*Assigned task:* Write out every entry exactly; the pictures do not belong in the copy.

*Provided information:*
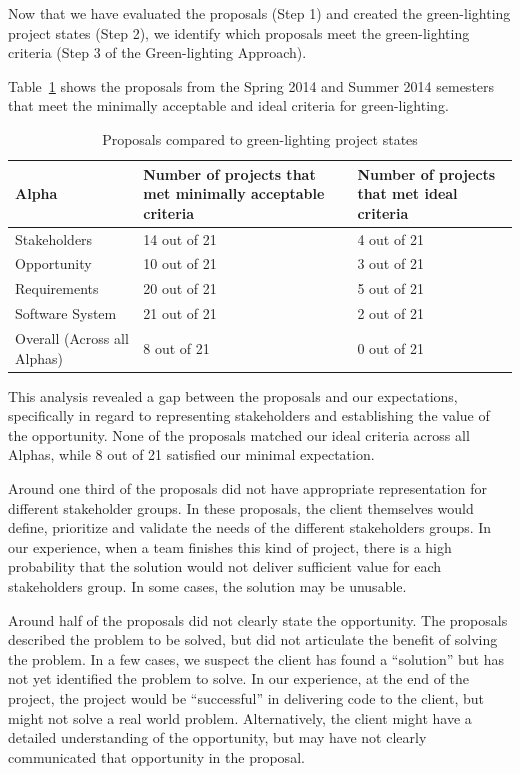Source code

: \documentclass[conference]{IEEEtran}
\begin{document}
Now that we have evaluated the proposals (Step 1) and created the
green-lighting project states (Step 2), we identify which proposals
meet the green-lighting criteria (Step 3 of the Green-lighting Approach). 

Table~\ref{table_proposal_evaluations} shows the proposals from the Spring 2014 and Summer 2014 semesters that meet the minimally acceptable and ideal criteria for green-lighting. 

\begin{table}
\caption{Proposals compared to green-lighting project states}
\label{table_proposal_evaluations}
\begin{tabular}{|l|p{1.10in}|p{1.10in}|}
\hline
Alpha & Number of projects that met minimally acceptable criteria & Number of projects that met ideal criteria \\ \hline
Stakeholders & 14 out of 21 & 4 out of 21 \\ \hline
Opportunity & 10 out of 21 & 3 out of 21 \\ \hline
Requirements & 20 out of 21 & 5 out of 21 \\ \hline
Software System & 21 out of 21 & 2 out of 21 \\ \hline
Overall (Across all Alphas) & 8 out of 21 & 0 out of 21 \\ \hline
\end{tabular}
\end{table}

This analysis revealed a gap between the proposals and our
expectations, specifically in regard to representing stakeholders and
establishing the value of the opportunity. None of the proposals matched our ideal criteria across all Alphas, while 8 out of 21 satisfied our minimal expectation.

Around one third of the proposals did not have appropriate
representation for different stakeholder groups. In these proposals, the
client themselves would define, prioritize and validate the needs of the
different stakeholders groups. In our experience, when a team finishes
this kind of project, there is a high probability that the solution
would not deliver sufficient value for each stakeholders group. In some
cases, the solution may be unusable.

Around half of the proposals did not clearly state the
opportunity. The proposals described the problem to be solved, but did
not articulate the benefit of solving the problem. In a few cases, we
suspect the client has found a ``solution'' but has not yet identified
the problem to solve. In our experience, at the end of the project,
the project would be ``successful'' in delivering code to the client,
but might not solve a real world problem. Alternatively, the client
might have a detailed understanding of the opportunity, but may have not
clearly communicated that opportunity in the proposal.
\end{document}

*Answer space:*
Source code

: \documentclass[conference]{IEEEtran}
\begin{document}
Now that we have evaluated the proposals (Step 1) and created the
green-lighting project states (Step 2), we identify which proposals
meet the green-lighting criteria (Step 3 of the Green-lighting Approach). 

Table~\ref{table_proposal_evaluations} shows the proposals from the Spring 2014 and Summer 2014 semesters that meet the minimally acceptable and ideal criteria for green-lighting. 

\begin{table}
\caption{Proposals compared to green-lighting project states}
\label{table_proposal_evaluations}
\begin{tabular}{|l|p{1.10in}|p{1.10in}|}
\hline
Alpha & Number of projects that met minimally acceptable criteria & Number of projects that met ideal criteria \\ \hline
Stakeholders & 14 out of 21 & 4 out of 21 \\ \hline
Opportunity & 10 out of 21 & 3 out of 21 \\ \hline
Requirements & 20 out of 21 & 5 out of 21 \\ \hline
Software System & 21 out of 21 & 2 out of 21 \\ \hline
Overall (Across all Alphas) & 8 out of 21 & 0 out of 21 \\ \hline
\end{tabular}
\end{table}

This analysis revealed a gap between the proposals and our
expectations, specifically in regard to representing stakeholders and
establishing the value of the opportunity. None of the proposals matched our ideal criteria across all Alphas, while 8 out of 21 satisfied our minimal expectation.

Around one third of the proposals did not have appropriate
representation for different stakeholder groups. In these proposals, the
client themselves would define, prioritize and validate the needs of the
different stakeholders groups. In our experience, when a team finishes
this kind of project, there is a high probability that the solution
would not deliver sufficient value for each stakeholders group. In some
cases, the solution may be unusable.

Around half of the proposals did not clearly state the
opportunity. The proposals described the problem to be solved, but did
not articulate the benefit of solving the problem. In a few cases, we
suspect the client has found a ``solution'' but has not yet identified
the problem to solve. In our experience, at the end of the project,
the project would be ``successful'' in delivering code to the client,
but might not solve a real world problem. Alternatively, the client
might have a detailed understanding of the opportunity, but may have not
clearly communicated that opportunity in the proposal.
\end{document}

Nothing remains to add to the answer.